The view of history reflected in Sullivan’s post reveals what I think is a mistaken and potentially dangerous view of the law, the role of the Supreme Court in our political system, and the Constitution. It isn’t the job of the Supreme Court to make decisions that are politically popular, or decisions that help the most number of people, or decisions that are deferential to the popular will. It is their job to interpret the law in accordance with the Constitution and past precedent, recognizing as always that precedent is subject to change if found to be incorrect, and rule accordingly. The fact that this might mean that a politically popular piece of legislation gets struck down is, in the end, something that is wholly irrelevant to the task that the Court is assigned in our Constitutional system.

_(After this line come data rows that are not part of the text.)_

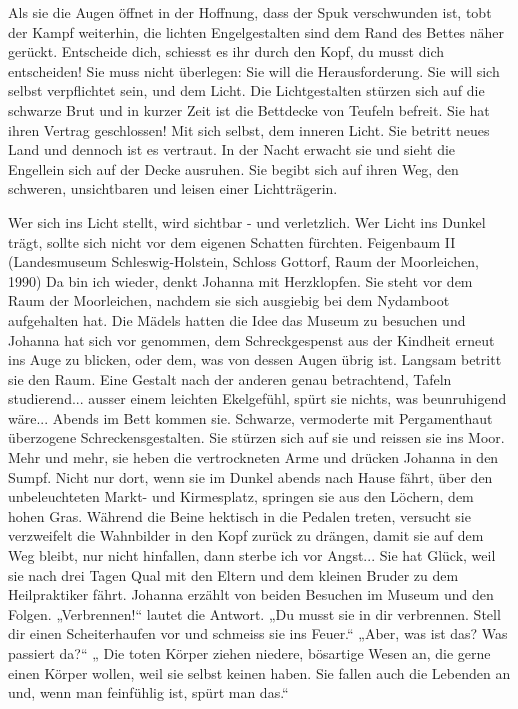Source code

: Als sie die Augen öffnet in der Hoffnung, dass der Spuk verschwunden ist, tobt der Kampf weiterhin, die lichten Engelgestalten sind dem Rand des Bettes näher gerückt.
Entscheide dich, schiesst es ihr durch den Kopf, du musst dich entscheiden! Sie muss nicht überlegen: Sie will die Herausforderung. 
Sie will sich selbst verpflichtet sein, und dem Licht.
Die Lichtgestalten stürzen sich auf die schwarze Brut und in kurzer Zeit ist die Bettdecke von Teufeln befreit.
Sie hat ihren Vertrag geschlossen!
Mit sich selbst, dem inneren Licht.
Sie betritt neues  Land und dennoch ist es vertraut.
In der Nacht erwacht sie und sieht die Engellein sich auf der Decke ausruhen.
Sie begibt sich auf ihren Weg, den schweren, unsichtbaren und leisen einer Lichtträgerin.

Wer sich ins Licht stellt, wird sichtbar - und verletzlich.
Wer Licht ins Dunkel trägt, sollte sich nicht vor dem eigenen Schatten fürchten.
Feigenbaum II (Landesmuseum Schleswig-Holstein, Schloss Gottorf, Raum der Moorleichen, 1990)
Da bin ich wieder, denkt Johanna mit Herzklopfen. Sie steht vor dem Raum der Moorleichen, nachdem sie sich ausgiebig bei dem Nydamboot aufgehalten hat. Die Mädels hatten die Idee das Museum zu besuchen und Johanna hat sich vor genommen, dem Schreckgespenst aus der Kindheit erneut ins Auge zu blicken, oder dem, was von dessen Augen übrig ist.
Langsam betritt sie den Raum. Eine Gestalt nach der anderen genau betrachtend, Tafeln studierend... ausser einem leichten Ekelgefühl, spürt sie nichts, was beunruhigend wäre...
Abends im Bett kommen sie. Schwarze, vermoderte mit Pergamenthaut überzogene Schreckensgestalten. Sie stürzen sich auf sie und reissen sie ins Moor. Mehr und mehr, sie heben die vertrockneten Arme und drücken Johanna in den Sumpf. 
Nicht nur dort, wenn sie im Dunkel abends nach Hause fährt, über den unbeleuchteten Markt- und Kirmesplatz, springen sie aus den Löchern, dem hohen Gras. Während die Beine hektisch in die Pedalen treten, versucht sie verzweifelt die Wahnbilder in den Kopf zurück zu drängen, damit sie auf dem Weg bleibt, nur nicht hinfallen, dann sterbe ich vor Angst...
Sie hat Glück, weil sie nach drei Tagen Qual mit den Eltern und dem kleinen Bruder zu dem Heilpraktiker fährt. Johanna erzählt von beiden Besuchen im Museum und den Folgen. „Verbrennen!“ lautet die Antwort. „Du musst sie in dir verbrennen. Stell dir einen Scheiterhaufen vor und schmeiss sie ins Feuer.“ „Aber, was ist das? Was passiert da?“  „ Die toten Körper ziehen niedere, bösartige Wesen an, die gerne einen Körper wollen, weil sie selbst keinen haben. Sie fallen auch die Lebenden an und, wenn man feinfühlig ist, spürt man das.“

Now, I will be the first person to admit that the Court has not exercised its Constitutional functions perfectly over the 223 years of its existence. We can all point to decisions the Court has made that are, in retrospect, grave mistakes. Some of these cases, such as Korematsu v. United States, remain good law to this day. However, it is a mistake I think to judge the entire institution by those mistakes, or to reject its role in favor of the majoritarian mob of Congressional dominance over the law. The fact that Congress wants to do something doesn’t mean that it should be allowed to do it, and the fact that the Supreme Court might, on Thursday, say that the PPACA is unconstitutional does not mean that it is illegitimate just because the “enlightened” likes of James Fallows disagree with it.